One evening was spent at this grain silo at a little village, Sept- Saulx. It
was Sunday and even though there seemed to be plenty of people around, nothing
was open.
Even
this little village had a WW1 cemetery, about 3000 graves.
At
various spots on the canals and adjoining parks one finds these old traction
engines as historic displays. This one is at Conde sur Marne and Peter is
checking the rail gauge under it. During the early 20th century the
companies managing some canals installed light railway line along the towpath
and engines like this towed strings of barges. Users of the canal were obliged
to use the tow. The many various companies were absorbed into a subsidiary of
the ONN (Office National de Navigation)
by the CGTVN (Compagnie Generale de Traction sur les Voies Navagables) At its
heyday in the 60’s it operated more than 1100 kilometres of track and 1,700
locomotives.
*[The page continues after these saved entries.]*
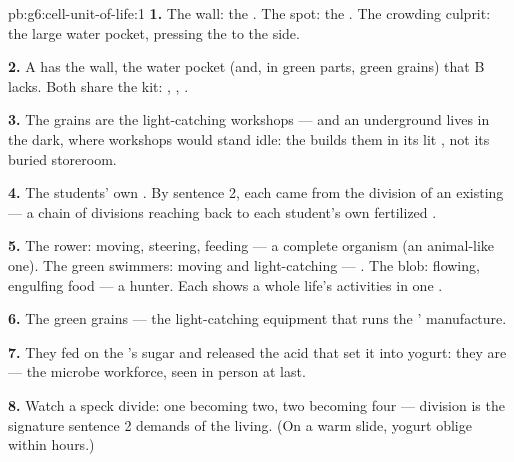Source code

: \begin{solution}{pb:g6:cell-unit-of-life:1}
\textbf{1.} The wall: the  . The spot: the
. The crowding culprit: the large water pocket,
pressing the  to the side.

\textbf{2.} A has the wall, the water pocket (and, in green
parts, green grains) that B lacks. Both share the kit:
, , .

\textbf{3.} The grains are the light-catching workshops ---
and an underground  lives in the dark, where workshops
would stand idle: the  builds them in its lit ,
not its buried storeroom.

\textbf{4.} The students' own . By sentence 2, each
came from the division of an existing  --- a chain of
divisions reaching back to each student's own fertilized
.

\textbf{5.} The rower: moving, steering, feeding --- a
complete  organism (an animal-like one). The
green swimmers: moving and light-catching --- 
. The blob: flowing, engulfing food --- a
 hunter. Each shows a whole life's activities in
one .

\textbf{6.} The green grains --- the light-catching
equipment that runs the ' manufacture.

\textbf{7.} They fed on the 's sugar and released the
acid that set it into yogurt: they are   --- the microbe workforce, seen in person at last.

\textbf{8.} Watch a speck divide: one becoming two, two
becoming four --- division is the signature sentence 2
demands of the living. (On a warm slide, yogurt 
oblige within hours.)


\end{solution}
The system was electrically powered and interestingly some canals
were equipped with hydro power stations at some locks using overflow water to
generate power to run the system. A truly non-polluting, green freight
transport system - all gone!
We
reached the end of the Lateral a la Marne
at Vitry-le-Francois, tied up at a regular mooring spot of ours and went to the
supermarket. The cupboard and fridge needed to be stocked as we were now off up
the Marne a la Saone canal now called
the Champagne to Burgundy Canal.
There
will be more to tell, so we will keep in touch.